### ACTIVITY
Line by line, copy the entries exactly, excluding the pictures.

--- --- ---

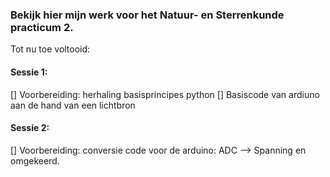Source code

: ### Bekijk hier mijn werk voor het Natuur- en Sterrenkunde practicum 2. 

Tot nu toe voltooid:

#### Sessie 1:
[] Voorbereiding: herhaling basisprincipes python
[] Basiscode van ardiuno aan de hand van een lichtbron

#### Sessie 2:
[] Voorbereiding: conversie code voor de arduino: ADC --> Spanning en omgekeerd.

--- --- ---

### RESPONSE
Source code

: ### Bekijk hier mijn werk voor het Natuur- en Sterrenkunde practicum 2. 

Tot nu toe voltooid:

#### Sessie 1:
[] Voorbereiding: herhaling basisprincipes python
[] Basiscode van ardiuno aan de hand van een lichtbron

#### Sessie 2:
[] Voorbereiding: conversie code voor de arduino: ADC --> Spanning en omgekeerd.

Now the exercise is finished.